千堂アリシア、チェックインする

ホテルに到着した千堂京一せんどうけいいちと千堂アリシアは、チェックインを済ませ部屋へと案内された。人間のホテルマンが対応してくれる、グレードの高いホテルだった。


これが、一般向けの中でも低料金を売りにしているホテルだとメイトギアになり、さらにバックパッカー的な格安旅行を旨としている者を主なターゲットにしている格安ホテルなどになると、もはやメイトギアでもレイバーギアでもなく、ホテル自体が一個のロボットであり、ディスプレイに<係員のアバター>が表示され対応するというだけのものになったりもする。『ホテル自体が一個のロボット』というのは上のグレードのホテルでも同じだが、<ホテルマン>を廃することでコストを下げているわけだ。


そういうところは、料金は先払いであり、料金を払うとカードキーが出てきて、最初の予定を超えて連泊する場合にはさらに追加料金を払うことでカードキーが改めて有効になるという形式が多いそうだ。


ちなみに、カードキーが持ち去られたとしてもそれ自体にチップが埋め込まれており位置情報が送られるので、すぐさま追跡されるという。もちろんそれらセキュリティーを突破する方法はあるらしいが、なにもそこまでして格安ホテルに泊まる必要もないだろう。そんなことをするのは、足跡を残したくないテロリストや指名手配犯くらいのものだ。なので、不正が検出されると直ちに警察に通報されてしまう。


などと文字通り機械的な対応になるが、それ自体、


『人間のホテルマンに気遣われるのは苦手』


というタイプの人間にとっては逆に気楽なため、敢えてそういうホテルを選ぶ者もいるのだとか。


そんな余談はさておいて、二人が案内されたのは、このホテルでは一般的なスイートだった。もっと上等な部屋もあるものの、千堂自身はあまり拘りがないので特に問題もない。


「どうする? 私はこれから人に会いに行くが」


問い掛ける千堂に、アリシアは応える。


「私は……このままタラントゥリバヤさんのお墓に行きたいと思います。今この段階で出向かないと、もう足が向かなくなってしまいそうなので……」


そうだ。変に腰を落ち着けてしまったら決意が揺らぎそうな気がした。<心>というのはそういうものだ。
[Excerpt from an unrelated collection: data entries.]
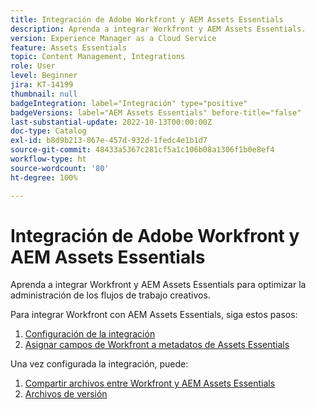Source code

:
 ```yaml
---
title: Integración de Adobe Workfront y AEM Assets Essentials
description: Aprenda a integrar Workfront y AEM Assets Essentials.
version: Experience Manager as a Cloud Service
feature: Assets Essentials
topic: Content Management, Integrations
role: User
level: Beginner
jira: KT-14199
thumbnail: null
badgeIntegration: label="Integración" type="positive"
badgeVersions: label="AEM Assets Essentials" before-title="false"
last-substantial-update: 2022-10-13T00:00:00Z
doc-type: Catalog
exl-id: b8d9b213-867e-457d-932d-1fedc4e1b1d7
source-git-commit: 48433a5367c281cf5a1c106b08a1306f1b0e8ef4
workflow-type: ht
source-wordcount: '80'
ht-degree: 100%

---
```


# Integración de Adobe Workfront y AEM Assets Essentials

Aprenda a integrar Workfront y AEM Assets Essentials para optimizar la administración de los flujos de trabajo creativos.

Para integrar Workfront con AEM Assets Essentials, siga estos pasos:

1. [Configuración de la integración](./configure.md)
1. [Asignar campos de Workfront a metadatos de Assets Essentials](./map-metadata.md)

Una vez configurada la integración, puede:

1. [Compartir archivos entre Workfront y AEM Assets Essentials](./link-send.md)
1. [Archivos de versión](./versions.md)
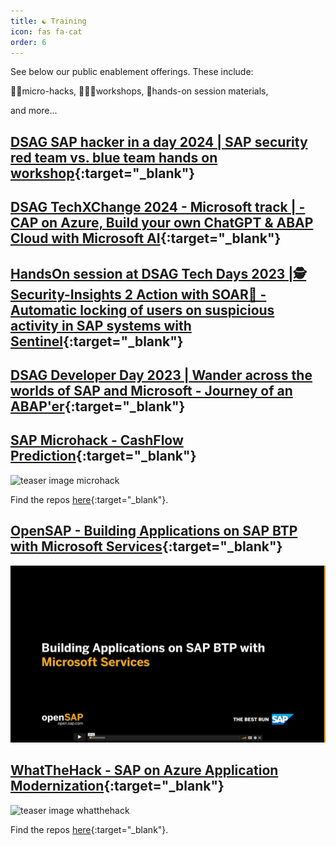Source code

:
 ```yaml
---
title: ☯ Training
icon: fas fa-cat
order: 6
---
```


See below our public enablement offerings. These include:

👩‍💻micro-hacks,
🧑🏿‍🏫workshops,
🙌hands-on session materials,

and more...

## [DSAG SAP hacker in a day 2024 | SAP security red team vs. blue team hands on workshop](https://github.com/MartinPankraz/sap-hacker-in-a-day/){:target="\_blank"}

## [DSAG TechXChange 2024 - Microsoft track | - CAP on Azure, Build your own ChatGPT & ABAP Cloud with Microsoft AI](https://github.com/MartinPankraz/DSAGTechXChange24/){:target="\_blank"}

## [HandsOn session at DSAG Tech Days 2023 |🕵️ Security-Insights 2 Action with SOAR🚀 - Automatic locking of users on suspicious activity in SAP systems with Sentinel](https://github.com/MartinPankraz/Security-Insights-2-Action){:target="\_blank"}

## [DSAG Developer Day 2023 | Wander across the worlds of SAP and Microsoft - Journey of an ABAP'er](https://github.com/MartinPankraz/ABAP-Developer-Day){:target="\_blank"}

## [SAP Microhack - CashFlow Prediction](https://github.com/thzandvl/microhack-sap-data/tree/DSAG){:target="\_blank"}

![teaser image microhack](https://raw.githubusercontent.com/thzandvl/microhack-sap-data/DSAG/images/overview/ScenarioOverview-dark.png)

Find the repos [here](https://github.com/thzandvl/microhack-sap-data/tree/DSAG){:target="\_blank"}.

## [OpenSAP - Building Applications on SAP BTP with Microsoft Services](https://open.sap.com/courses/btpma1){:target="\_blank"}

![teaser image opensap](https://raw.githubusercontent.com/MartinPankraz/ninja-unicorn/main/img/opensap.png)

## [WhatTheHack - SAP on Azure Application Modernization](https://github.com/microsoft/WhatTheHack){:target="\_blank"}

![teaser image whatthehack](https://raw.githubusercontent.com/microsoft/WhatTheHack/master/assets/images/wth-logo-2.png)

Find the repos [here](https://github.com/microsoft/WhatTheHack/tree/master/052-SAPAppModernization){:target="\_blank"}.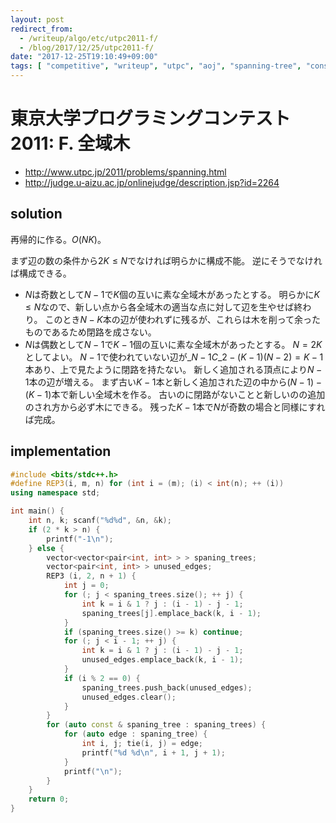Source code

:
 ```yaml
---
layout: post
redirect_from:
  - /writeup/algo/etc/utpc2011-f/
  - /blog/2017/12/25/utpc2011-f/
date: "2017-12-25T19:10:49+09:00"
tags: [ "competitive", "writeup", "utpc", "aoj", "spanning-tree", "construction" ]
---
```


# 東京大学プログラミングコンテスト2011: F. 全域木

-   <http://www.utpc.jp/2011/problems/spanning.html>
-   <http://judge.u-aizu.ac.jp/onlinejudge/description.jsp?id=2264>

## solution

再帰的に作る。$O(NK)$。

まず辺の数の条件から$2K \le N$でなければ明らかに構成不能。
逆にそうでなければ構成できる。

-   $N$は奇数として$N-1$で$K$個の互いに素な全域木があったとする。
    明らかに$K \le N$なので、新しい点から各全域木の適当な点に対して辺を生やせば終わり。
    このとき$N - K$本の辺が使われずに残るが、これらは木を削って余ったものであるため閉路を成さない。
-   $N$は偶数として$N-1$で$K-1$個の互いに素な全域木があったとする。
    $N = 2K$としてよい。
    $N-1$で使われていない辺が${}\_{N-1}C\_2 - (K-1)(N-2) = K - 1$本あり、上で見たように閉路を持たない。
    新しく追加される頂点により$N-1$本の辺が増える。
    まず古い$K-1$本と新しく追加された辺の中から$(N-1)-(K-1)$本で新しい全域木を作る。
    古いのに閉路がないことと新しいのの追加のされ方から必ず木にできる。
    残った$K-1$本で$N$が奇数の場合と同様にすれば完成。

## implementation

``` c++
#include <bits/stdc++.h>
#define REP3(i, m, n) for (int i = (m); (i) < int(n); ++ (i))
using namespace std;

int main() {
    int n, k; scanf("%d%d", &n, &k);
    if (2 * k > n) {
        printf("-1\n");
    } else {
        vector<vector<pair<int, int> > > spaning_trees;
        vector<pair<int, int> > unused_edges;
        REP3 (i, 2, n + 1) {
            int j = 0;
            for (; j < spaning_trees.size(); ++ j) {
                int k = i & 1 ? j : (i - 1) - j - 1;
                spaning_trees[j].emplace_back(k, i - 1);
            }
            if (spaning_trees.size() >= k) continue;
            for (; j < i - 1; ++ j) {
                int k = i & 1 ? j : (i - 1) - j - 1;
                unused_edges.emplace_back(k, i - 1);
            }
            if (i % 2 == 0) {
                spaning_trees.push_back(unused_edges);
                unused_edges.clear();
            }
        }
        for (auto const & spaning_tree : spaning_trees) {
            for (auto edge : spaning_tree) {
                int i, j; tie(i, j) = edge;
                printf("%d %d\n", i + 1, j + 1);
            }
            printf("\n");
        }
    }
    return 0;
}
```
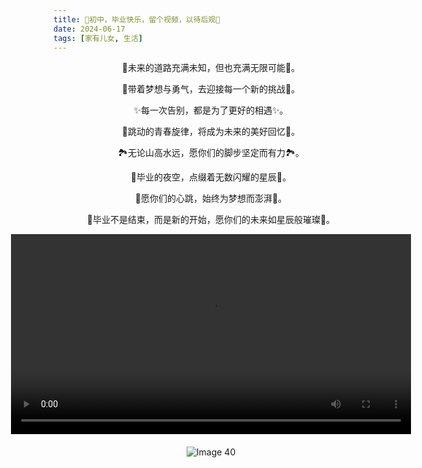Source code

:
 ```yaml
---
title: 🥂初中，毕业快乐，留个视频，以待后观🥂
date: 2024-06-17
tags: [家有儿女, 生活]
---
```

<div style="text-align: center;">
            <p>🌟未来的道路充满未知，但也充满无限可能🌟。</p>
            <p>💪带着梦想与勇气，去迎接每一个新的挑战💪。</p>
            <p>✨每一次告别，都是为了更好的相遇✨。</p>
            <p>💃跳动的青春旋律，将成为未来的美好回忆💃。</p>
            <p>🏞️无论山高水远，愿你们的脚步坚定而有力🏞️。</p>
            <p>🌌毕业的夜空，点缀着无数闪耀的星辰🌌。</p>
            <p>💖愿你们的心跳，始终为梦想而澎湃💖。</p>
            <p>💫毕业不是结束，而是新的开始，愿你们的未来如星辰般璀璨💫。</p>
</div>

<div style="display: flex; flex-direction: column; gap: 20px; align-items: center;">
        <div style="display: flex; justify-content: center;">
            <video controls width="640">
            <source src="https://baojizhu.github.io/shared-assets/images/20240616/compose_video_1745233101386.mp4" type="video/mp4">
            您的浏览器不支持 HTML 视频。
            </video>
        </div>
<div style="display: flex; flex-direction: column; gap: 20px; align-items: center;">
    <img src="https://baojizhu.github.io/shared-assets/images/20240616/side.jpg" alt="Image 40" style="width: auto; max-width: 100%; height: auto;">
</div>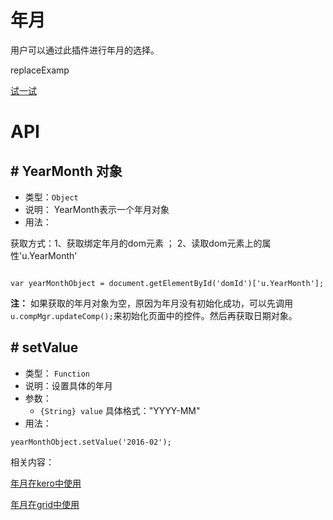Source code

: # 年月

用户可以通过此插件进行年月的选择。

replaceExamp


[试一试](http://design.yyuap.com/dist/pages/webIDE/index.html#/demos/ui/yearmonth)

# API

## \# YearMonth 对象

* 类型：`Object`
* 说明： YearMonth表示一个年月对象
* 用法：

获取方式：1、获取绑定年月的dom元素 ； 2、读取dom元素上的属性'u.YearMonth'

```

var yearMonthObject = document.getElementById('domId')['u.YearMonth'];

```

**注：** 如果获取的年月对象为空，原因为年月没有初始化成功，可以先调用`u.compMgr.updateComp();`来初始化页面中的控件。然后再获取日期对象。


## \# setValue 
* 类型： `Function`
* 说明：设置具体的年月
* 参数：
	* `{String} value` 具体格式："YYYY-MM"
* 用法：

```
yearMonthObject.setValue('2016-02');

```


相关内容：

[年月在kero中使用](http://design.yyuap.com/dist/pages/kero/ex_yearmonth.html)    

[年月在grid中使用](http://design.yyuap.com/dist/pages/webIDE/index.html#/demos/grids/edit)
だからアリシアも、気持ちが維持できている間にまずと思った。


「分かった。では、準備をしよう。もし私より先に戻ってきた時には、ロビーで待っていてくれ」


カードキーは、さすがに人間のみにしか渡されない。なので、千堂と一緒でないと部屋の出入りはできないのだ。


こればかりは彼女がロボットある以上、やむを得ない。